From Dumb and Boring YAML to Dumb and Boring YAML; IaC Experience

For more than 3 years I've been doing DevOps and involved myself in multiple projects ranging from simple static web applications deployed to some CDNs to multi-tenant systems with event-driven architectures. I've always found some ways to make my boring job fun. Sometimes, I experiment with new DevOps tools other times I try to write automation over some repetitive tasks. One of the major thing that is in every DevOps toolbox in IaC (Infrastructure as a Code) tool.

The experience I've shared in this article is personal and might not be the same for you. Hey, remember as long as it works for you, don't complain.

Infrastructure-as-a-Code

Remember the last time you tried to spin up a virtual machine in some cloud? Think, there are multiple virtual machines involved each having different configurations. How do you make this process repeatable, observable, managed, and testable? This is where IaC tools come in. IaC tools let you to define your infrastructure in code declaratively and have some sort of tooling to apply, preview, and destroy the changes in your cloud. There are multiple tools and technologies involved to define and manage your IaC code. Terraform is a popular example.

Infrastructure as code (IaC) is the ability to provision and support your computing infrastructure using code instead of manual processes and settings. Any application environment requires many infrastructure components like operating systems, database connections, and storage. Developers have to regularly set up, update, and maintain the infrastructure to develop, test, and deploy applications.

- Amazon Web Services (AWS)

Square 1: AWS Cloudformation

In the beginning, I started with AWS Cloudformation. So, AWS Cloudformation is the IaC tool that lets you define your infrastructure in YAML / JSON code and deploy it in AWS.

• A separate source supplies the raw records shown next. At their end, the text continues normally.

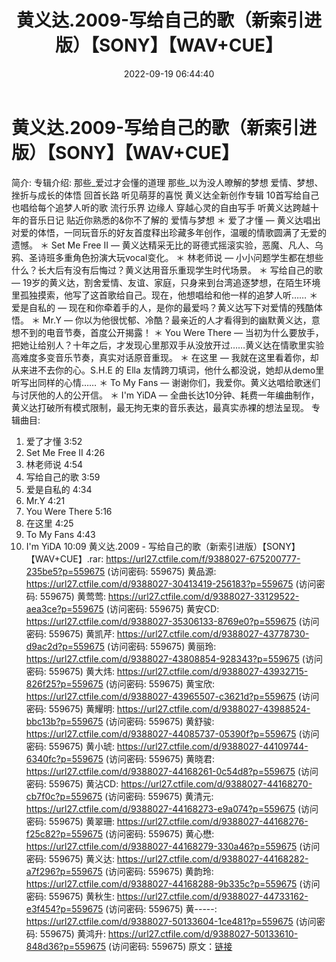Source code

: ﻿---
title: 黄义达.2009-写给自己的歌（新索引进版）【SONY】【WAV+CUE】
date: 2022-09-19 06:44:40
categories: WAV车载音乐、镜像
tags: 华语中文
---
# 黄义达.2009-写给自己的歌（新索引进版）【SONY】【WAV+CUE】

简介:
专辑介绍:
那些_爱过才会懂的道理 那些_以为没人暸解的梦想
爱情、梦想、挫折与成长的体悟
回首长路 听见萌芽的喜悦
黄义达全新创作专辑
10首写给自己
也唱给每个追梦人听的歌
流行乐界 边缘人 穿越心灵的自由写手 听黄义达跨越十年的音乐日记
贴近你熟悉的&你不了解的 爱情与梦想
＊ 爱了才懂 — 黄义达唱出对爱的体悟，一同玩音乐的好友首度释出珍藏多年创作，温暖的情歌圆满了无爱的遗憾。
＊ Set Me Free II —
黄义达精采无比的哥德式摇滚实验，恶魔、凡人、乌鸦、圣诗班多重角色扮演大玩vocal变化。
＊ 林老师说 — 小小问题学生都在想些什么？长大后有没有后悔过？黄义达用音乐重现学生时代场景。
＊ 写给自己的歌 —
19岁的黄义达，割舍爱情、友谊、家庭，只身来到台湾追逐梦想，在陌生环境里孤独摸索，他写了这首歌给自己。现在，他想唱给和他一样的追梦人听……
＊ 爱是自私的 — 现在和你牵着手的人，是你的最爱吗？黄义达写下对爱情的残酷体悟。
＊ Mr.Y — 你以为他很忧郁、冷酷？最亲近的人才看得到的幽默黄义达，意想不到的电音节奏，首度公开揭露！
＊ You Were There —
当初为什么要放手，把她让给别人？十年之后，才发现心里那双手从没放开过……黄义达在情歌里实验高难度多变音乐节奏，真实对话原音重现。
＊ 在这里 — 我就在这里看着你，却从来进不去你的心。S.H.E 的 Ella
友情跨刀填词，他什么都没说，她却从demo里听写出同样的心情……
＊ To My Fans — 谢谢你们，我爱你。黄义达唱给歌迷们与讨厌他的人的公开信。
＊ I'm YiDA —
全曲长达10分钟、耗费一年编曲制作，黄义达打破所有模式限制，最无拘无束的音乐表达，最真实赤裸的想法呈现。
专辑曲目:
01. 爱了才懂 3:52
02. Set Me Free II 4:26
03. 林老师说 4:54
04. 写给自己的歌 3:59
05. 爱是自私的 4:34
06. Mr.Y 4:21
07. You Were There 5:16
08. 在这里 4:25
09. To My Fans 4:43
10. I'm YiDA 10:09
黄义达.2009 -
写给自己的歌（新索引进版）【SONY】【WAV+CUE】.rar: https://url27.ctfile.com/f/9388027-675200777-235be5?p=559675
(访问密码: 559675)
黄品源: https://url27.ctfile.com/d/9388027-30413419-256183?p=559675
(访问密码: 559675)
黄莺莺: https://url27.ctfile.com/d/9388027-33129522-aea3ce?p=559675
(访问密码: 559675)
黄安CD: https://url27.ctfile.com/d/9388027-35306133-8769e0?p=559675
(访问密码: 559675)
黄凯芹: https://url27.ctfile.com/d/9388027-43778730-d9ac2d?p=559675
(访问密码: 559675)
黄丽玲: https://url27.ctfile.com/d/9388027-43808854-928343?p=559675
(访问密码: 559675)
黄大炜: https://url27.ctfile.com/d/9388027-43932715-826f25?p=559675
(访问密码: 559675)
黄宝欣: https://url27.ctfile.com/d/9388027-43965507-c3621d?p=559675
(访问密码: 559675)
黄耀明: https://url27.ctfile.com/d/9388027-43988524-bbc13b?p=559675
(访问密码: 559675)
黄舒骏: https://url27.ctfile.com/d/9388027-44085737-05390f?p=559675
(访问密码: 559675)
黄小琥: https://url27.ctfile.com/d/9388027-44109744-6340fc?p=559675
(访问密码: 559675)
黄晓君: https://url27.ctfile.com/d/9388027-44168261-0c54d8?p=559675
(访问密码: 559675)
黄沾CD: https://url27.ctfile.com/d/9388027-44168270-cb7f0c?p=559675
(访问密码: 559675)
黄清元: https://url27.ctfile.com/d/9388027-44168273-e9a074?p=559675
(访问密码: 559675)
黄翠珊: https://url27.ctfile.com/d/9388027-44168276-f25c82?p=559675
(访问密码: 559675)
黄心懋: https://url27.ctfile.com/d/9388027-44168279-330a46?p=559675
(访问密码: 559675)
黄义达: https://url27.ctfile.com/d/9388027-44168282-a7f296?p=559675
(访问密码: 559675)
黄韵玲: https://url27.ctfile.com/d/9388027-44168288-9b335c?p=559675
(访问密码: 559675)
黄秋生: https://url27.ctfile.com/d/9388027-44733162-e3f454?p=559675
(访问密码: 559675)
黄-----: https://url27.ctfile.com/d/9388027-50133604-1ce481?p=559675
(访问密码: 559675)
黄鸿升: https://url27.ctfile.com/d/9388027-50133610-848d36?p=559675
(访问密码: 559675)
原文：[链接](https://blog.sina.com.cn/s/blog_1647c7e7601030zhb.html)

AWS CloudFormation is a service that helps you model and set up your AWS resources so that you can spend less time managing those resources and more time focusing on your applications that run in AWS. You create a template that describes all the AWS resources that you want (like Amazon EC2 instances or Amazon RDS DB instances), and CloudFormation takes care of provisioning and configuring those resources for you. You don't need to individually create and configure AWS resources and figure out what's dependent on what; CloudFormation handles that. The following scenarios demonstrate how CloudFormation can help.

- Amazon Web Services (AWS)

Cloudformation template looks like this when written in YAML.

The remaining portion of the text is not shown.